Pivot - I bought an existing jewelry store. It was a small silver shop in the mall. Let me tell you - retail is not for the faint of heart. It is HARD work. Anyone that stays in retail over 5 years is either a saint or totally insane. Mall hours are LONG and the holidays are worse. In the spring of 2012, my lease was up and the mall wanted more money for the valuable space my little store took up. I was barely squeaking by and killing myself to do so.

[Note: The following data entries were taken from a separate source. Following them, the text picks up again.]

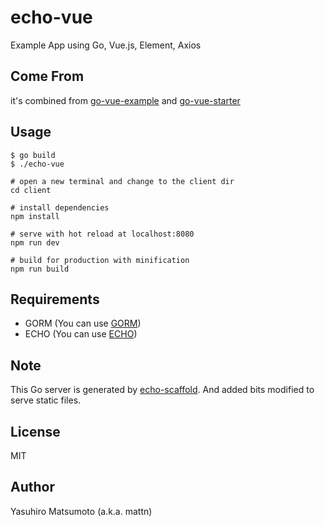 # echo-vue

Example App using Go, Vue.js, Element, Axios

## Come From
it's combined from [go-vue-example](https://github.com/mattn/go-vue-example) and [go-vue-starter](https://github.com/beaquant/go-vue-starter)


## Usage

```
$ go build
$ ./echo-vue

# open a new terminal and change to the client dir
cd client

# install dependencies
npm install

# serve with hot reload at localhost:8080
npm run dev

# build for production with minification
npm run build

```

## Requirements

* GORM (You can use [GORM](github.com/jinzhu/gorm))
* ECHO (You can use [ECHO](https://github.com/labstack/echo))

## Note

This Go server is generated by [echo-scaffold](https://github.com/mattn/echo-scaffold). And added bits modified to serve static files.

## License

MIT

## Author

Yasuhiro Matsumoto (a.k.a. mattn)
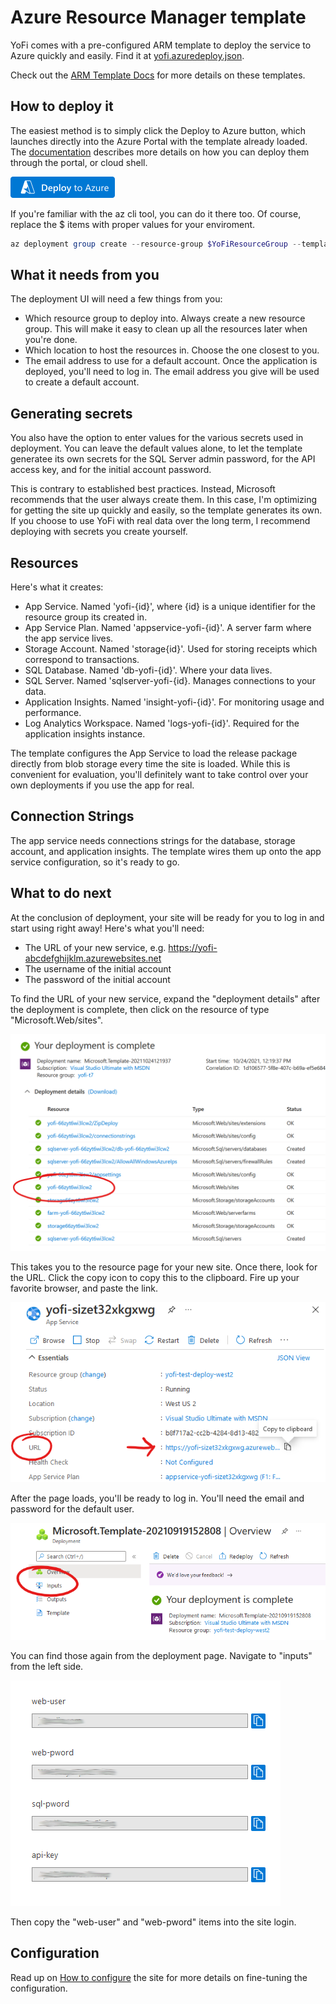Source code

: # Azure Resource Manager template

YoFi comes with a pre-configured ARM template to deploy the service to Azure
quickly and easily. Find it at [yofi.azuredeploy.json](/deploy/yofi.azuredeploy.json).

Check out the [ARM Template Docs](https://docs.microsoft.com/en-us/azure/azure-resource-manager/templates/) for more details on these templates.

## How to deploy it

The easiest method is to simply click the Deploy to Azure button, which launches 
directly into the Azure Portal with the template already loaded. The [documentation](https://docs.microsoft.com/en-us/azure/azure-resource-manager/templates/)
describes more details on how you can deploy them through the portal, or cloud shell.

[![Deploy To Azure](/docs/images/deploytoazure.png)](https://portal.azure.com/#create/Microsoft.Template/uri/https%3a%2f%2fraw.githubusercontent.com%2fjcoliz%2fyofi%2fmaster%2fdeploy%2fyofi.azuredeploy.json)

If you're familiar with the az cli tool, you can do it there too. Of course, replace the $ items with proper values for your enviroment.

```Powershell
az deployment group create --resource-group $YoFiResourceGroup --template-file .\deploy\yofi.azuredeploy.json --name "YoFi-$(Get-Random)" --parameters web-user="$YoFiAdminEmail"
```

## What it needs from you

The deployment UI will need a few things from you:

* Which resource group to deploy into. Always create a new resource group. This will make
it easy to clean up all the resources later when you're done.
* Which location to host the resources in. Choose the one closest to you.
* The email address to use for a default account. Once the application is deployed, you'll
need to log in. The email address you give will be used to create a default account.

## Generating secrets

You also have the option to enter values for the various secrets used in deployment. You can
leave the default values alone, to let the template generatee its own secrets for the SQL
Server admin password, for the API access key,
and for the initial account password. 

This is contrary to established best practices. 
Instead, Microsoft recommends that the user always create them. In this case, I'm optimizing for
getting the site up quickly and easily, so the template generates its own. If you choose to use
YoFi with real data over the long term, I recommend deploying with secrets you create yourself. 

## Resources

Here's what it creates:

* App Service. Named 'yofi-{id}', where {id} is a unique identifier for the resource group its created in.
* App Service Plan. Named 'appservice-yofi-{id}'. A server farm where the app service lives.
* Storage Account. Named 'storage{id}'. Used for storing receipts which correspond to transactions.
* SQL Database. Named 'db-yofi-{id}'. Where your data lives.
* SQL Server. Named 'sqlserver-yofi-{id}. Manages connections to your data.
* Application Insights. Named 'insight-yofi-{id}'. For monitoring usage and performance.
* Log Analytics Workspace. Named 'logs-yofi-{id}'. Required for the application insights instance.

The template configures the App Service to load the release package directly from blob storage
every time the site is loaded. While this is convenient for evaluation, you'll definitely want
to take control over your own deployments if you use the app for real.

## Connection Strings

The app service needs connections strings for the database, storage account, and application insights.
The template wires them up onto the app service configuration, so it's ready to go.

## What to do next

At the conclusion of deployment, your site will be ready for you to log in and start using right away!
Here's what you'll need:

* The URL of your new service, e.g. https://yofi-abcdefghijklm.azurewebsites.net
* The username of the initial account
* The password of the initial account

To find the URL of your new service, expand the "deployment details" after the
deployment is complete, then click on the resource of type "Microsoft.Web/sites".

![Deployment complete](/docs/images/postdeploy-1.png)

This takes you to the resource page for your new site. Once there, look for 
the URL. Click the copy icon to copy this to the clipboard. 
Fire up your favorite browser, and paste the link.

![App Service Resource Page](/docs/images/postdeploy-2.png)

After the page loads, you'll be ready to log in. You'll need the email and
password for the default user. 

![Deployment Navigation](/docs/images/postdeploy-3.png)

You can find those again from the deployment 
page. Navigate to "inputs" from the left side.

![Deployment Inputs](/docs/images/postdeploy-4.png)

Then copy the "web-user" and "web-pword" items into the site login.

## Configuration

Read up on [How to configure](/docs/Configuration.md) the site for more details on fine-tuning the configuration.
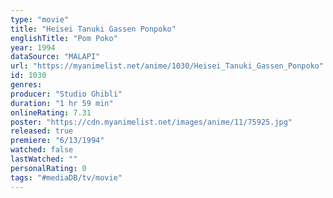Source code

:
 ```yaml
---
type: "movie"
title: "Heisei Tanuki Gassen Ponpoko"
englishTitle: "Pom Poko"
year: 1994
dataSource: "MALAPI"
url: "https://myanimelist.net/anime/1030/Heisei_Tanuki_Gassen_Ponpoko"
id: 1030
genres: 
producer: "Studio Ghibli"
duration: "1 hr 59 min"
onlineRating: 7.31
poster: "https://cdn.myanimelist.net/images/anime/11/75925.jpg"
released: true
premiere: "6/13/1994"
watched: false
lastWatched: ""
personalRating: 0
tags: "#mediaDB/tv/movie"
---
```

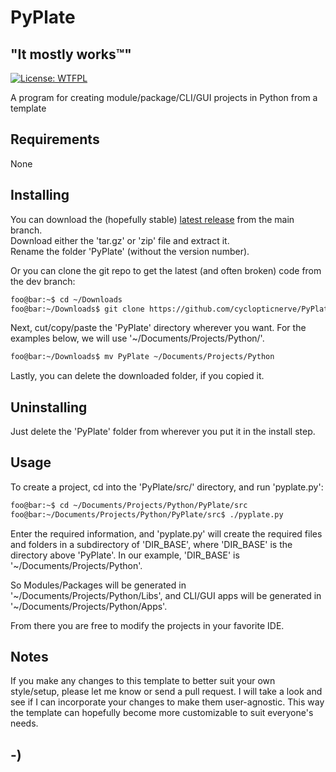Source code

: <!----------------------------------------------------------------------------->
<!-- Project : PyPlate                                         /          \  -->
<!-- Filename: README.md                                      |     ()     | -->
<!-- Date    : 12/19/2022                                     |            | -->
<!-- Author  : cyclopticnerve                                 |   \____/   | -->
<!-- License : WTFPLv2                                         \          /  -->
<!----------------------------------------------------------------------------->

# PyPlate

## "It mostly works™"
[![License: WTFPL](https://img.shields.io/badge/License-WTFPL-brightgreen.svg)](http://www.wtfpl.net/about/)

<!-- __RM_SHORT_DESC_START__ -->
A program for creating module/package/CLI/GUI projects in Python from a template
<!-- __RM_SHORT_DESC_END__ -->

<!-- ![Screenshot](misc/screenshot.jpg) -->

## Requirements
<!-- __RM_PY_DEPS_START__ -->
None
<!-- __RM_PY_DEPS_END__ -->

## Installing
You can download the (hopefully stable)
[latest release](https://github.com/cyclopticnerve/PyPlate/releases/latest) 
from the main branch.<br>
Download either the 'tar.gz' or 'zip' file and extract it.<br>
Rename the folder 'PyPlate' (without the version number).

Or you can clone the git repo to get the latest (and often broken) code from the
dev branch:
```bash
foo@bar:~$ cd ~/Downloads
foo@bar:~/Downloads$ git clone https://github.com/cyclopticnerve/PyPlate
```

Next, cut/copy/paste the 'PyPlate' directory wherever you want. For the examples
below, we will use '~/Documents/Projects/Python/'.
```bash
foo@bar:~/Downloads$ mv PyPlate ~/Documents/Projects/Python
```

Lastly, you can delete the downloaded folder, if you copied it.

## Uninstalling
Just delete the 'PyPlate' folder from wherever you put it in the install step.

## Usage
To create a project, cd into the 'PyPlate/src/' directory, and run 'pyplate.py':
``` bash
foo@bar:~$ cd ~/Documents/Projects/Python/PyPlate/src
foo@bar:~/Documents/Projects/Python/PyPlate/src$ ./pyplate.py
```

Enter the required information, and 'pyplate.py' will create the required files
and folders in a subdirectory of 'DIR_BASE', where 'DIR_BASE' is the directory
above 'PyPlate'. In our example, 'DIR_BASE' is '~/Documents/Projects/Python'.

So Modules/Packages will be generated in 
'~/Documents/Projects/Python/Libs', and CLI/GUI apps will be generated in 
'~/Documents/Projects/Python/Apps'.

From there you are free to modify the projects in your favorite IDE.

## Notes
If you make any changes to this template to better suit your own style/setup, 
please let me know or send a pull request. I will take a look and see if I can 
incorporate your changes to make them user-agnostic. This way the template can 
hopefully become more customizable to suit everyone's needs.

## -)
<!-- -) -->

I closed up shop and opened a new boutique, Pink Julep, in a smaller local shopping center. It seemed like heaven! I got to play with clothes for a living! I made my own hours! Even working 7 days a week, the shorter days seemed like a break from the mall hours. I hired some ladies to work for me that continue to amaze me and make me laugh. Willie came to the store every day and had quite the following. Despite this, I found myself standing in my closet one morning in the spring of 2014 absolutely not caring what I wore. This was an awakening - working in my "passion" had made me hate it. So, I had a long tearful talk with my dad and decided to close.
Pivot again. Fall 2014 when I was ready to close Pink Julep, my dad had invested in a new project that needed a manager. His close friend was revamping his book about The Kentucky Derby. Shircliff Publishing was born, and as its grown I've taken a more active role in what we do. Our second project is out and allowed me to work closely with one of my favorite people, my effervescent cousin Judy. I know NOTHING about sewing, but she exudes fun and makes you feel like even the most inept sewer could handle her patterns. We've got a book with my BFF Heather in the works. And I'm already plotting my next moves - this blog and taking over my dad's racing interests.
My point? Life is weird. Embrace the left turns.